Problem to solve. Would you reproduce, word for word, only the lines from the one with "table thead tr" to the end of the listing below?

Source data.
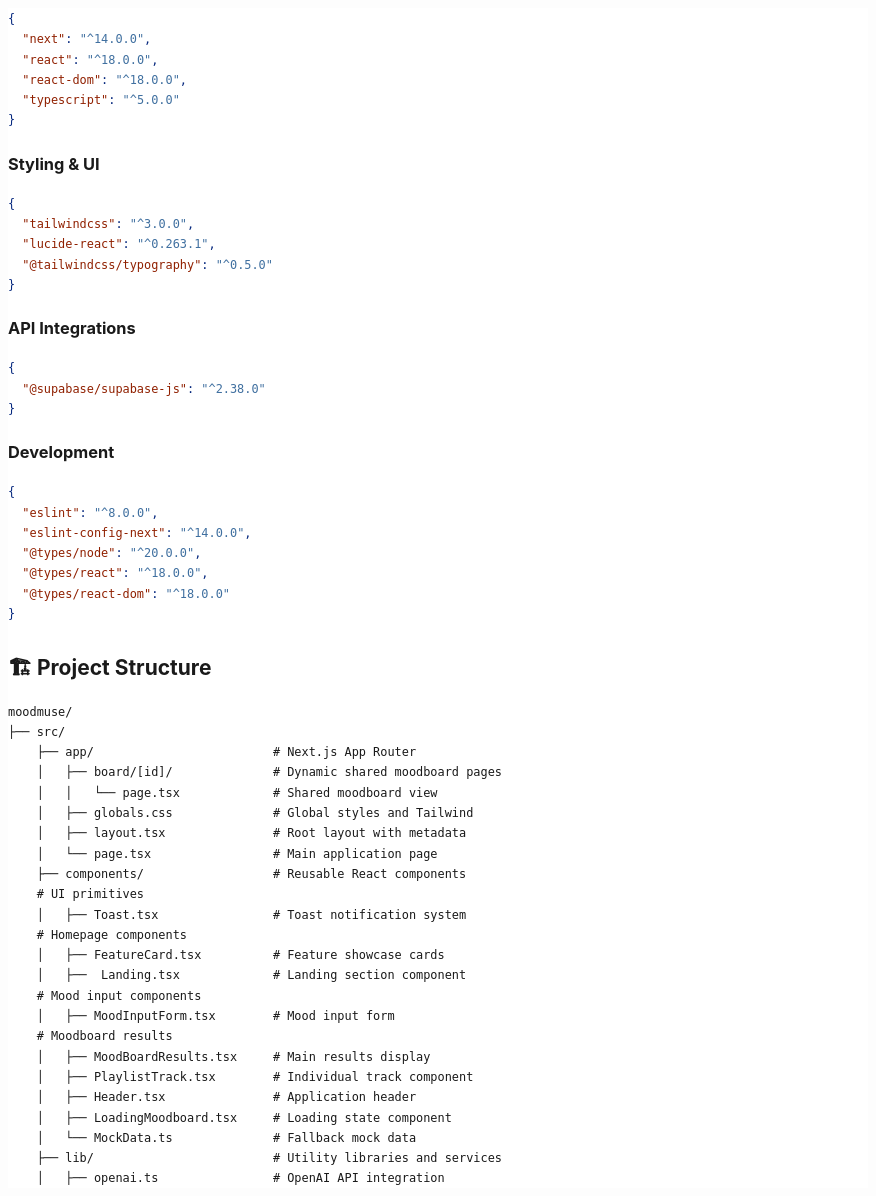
 ```json
{
  "next": "^14.0.0",
  "react": "^18.0.0",
  "react-dom": "^18.0.0",
  "typescript": "^5.0.0"
}
```

### **Styling & UI**

```json
{
  "tailwindcss": "^3.0.0",
  "lucide-react": "^0.263.1",
  "@tailwindcss/typography": "^0.5.0"
}
```

### **API Integrations**

```json
{
  "@supabase/supabase-js": "^2.38.0"
}
```

### **Development**

```json
{
  "eslint": "^8.0.0",
  "eslint-config-next": "^14.0.0",
  "@types/node": "^20.0.0",
  "@types/react": "^18.0.0",
  "@types/react-dom": "^18.0.0"
}
```

## 🏗️ Project Structure

```
moodmuse/
├── src/
    ├── app/                         # Next.js App Router
    │   ├── board/[id]/              # Dynamic shared moodboard pages
    │   │   └── page.tsx             # Shared moodboard view
    │   ├── globals.css              # Global styles and Tailwind
    │   ├── layout.tsx               # Root layout with metadata
    │   └── page.tsx                 # Main application page
    ├── components/                  # Reusable React components
    # UI primitives
    │   ├── Toast.tsx                # Toast notification system
    # Homepage components
    │   ├── FeatureCard.tsx          # Feature showcase cards
    │   ├──  Landing.tsx             # Landing section component
    # Mood input components
    │   ├── MoodInputForm.tsx        # Mood input form
    # Moodboard results
    │   ├── MoodBoardResults.tsx     # Main results display
    │   ├── PlaylistTrack.tsx        # Individual track component
    │   ├── Header.tsx               # Application header
    │   ├── LoadingMoodboard.tsx     # Loading state component
    │   └── MockData.ts              # Fallback mock data
    ├── lib/                         # Utility libraries and services
    │   ├── openai.ts                # OpenAI API integration
```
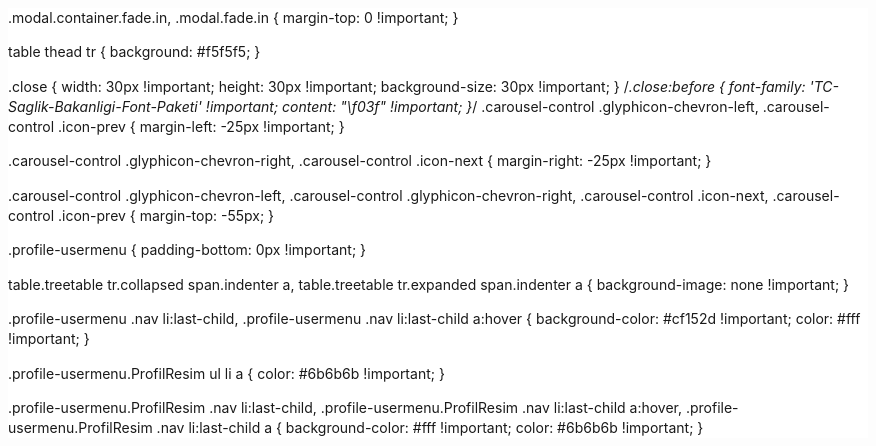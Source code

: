.modal.container.fade.in,
.modal.fade.in {
    margin-top: 0 !important;
}

table thead tr {
    background: #f5f5f5;
}

.close {
    width: 30px !important;
    height: 30px !important;
    background-size: 30px !important;
}
/*.close:before {
    font-family: 'TC-Saglik-Bakanligi-Font-Paketi' !important;
    content: "\f03f" !important;
}*/
.carousel-control .glyphicon-chevron-left,
.carousel-control .icon-prev {
    margin-left: -25px !important;
}

.carousel-control .glyphicon-chevron-right,
.carousel-control .icon-next {
    margin-right: -25px !important;
}

.carousel-control .glyphicon-chevron-left,
.carousel-control .glyphicon-chevron-right,
.carousel-control .icon-next,
.carousel-control .icon-prev {
    margin-top: -55px;
}

.profile-usermenu {
    padding-bottom: 0px !important;
}

table.treetable tr.collapsed span.indenter a,
table.treetable tr.expanded span.indenter a {
    background-image: none !important;
}

.profile-usermenu .nav li:last-child,
.profile-usermenu .nav li:last-child a:hover {
    background-color: #cf152d !important;
    color: #fff !important;
}

.profile-usermenu.ProfilResim ul li a {
    color: #6b6b6b !important;
}

.profile-usermenu.ProfilResim .nav li:last-child, .profile-usermenu.ProfilResim .nav li:last-child a:hover, .profile-usermenu.ProfilResim .nav li:last-child a {
    background-color: #fff !important;
    color: #6b6b6b !important;
}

Output of the task.
table thead tr {
    background: #f5f5f5;
}

.close {
    width: 30px !important;
    height: 30px !important;
    background-size: 30px !important;
}
/*.close:before {
    font-family: 'TC-Saglik-Bakanligi-Font-Paketi' !important;
    content: "\f03f" !important;
}*/
.carousel-control .glyphicon-chevron-left,
.carousel-control .icon-prev {
    margin-left: -25px !important;
}

.carousel-control .glyphicon-chevron-right,
.carousel-control .icon-next {
    margin-right: -25px !important;
}

.carousel-control .glyphicon-chevron-left,
.carousel-control .glyphicon-chevron-right,
.carousel-control .icon-next,
.carousel-control .icon-prev {
    margin-top: -55px;
}

.profile-usermenu {
    padding-bottom: 0px !important;
}

table.treetable tr.collapsed span.indenter a,
table.treetable tr.expanded span.indenter a {
    background-image: none !important;
}

.profile-usermenu .nav li:last-child,
.profile-usermenu .nav li:last-child a:hover {
    background-color: #cf152d !important;
    color: #fff !important;
}

.profile-usermenu.ProfilResim ul li a {
    color: #6b6b6b !important;
}

.profile-usermenu.ProfilResim .nav li:last-child, .profile-usermenu.ProfilResim .nav li:last-child a:hover, .profile-usermenu.ProfilResim .nav li:last-child a {
    background-color: #fff !important;
    color: #6b6b6b !important;
}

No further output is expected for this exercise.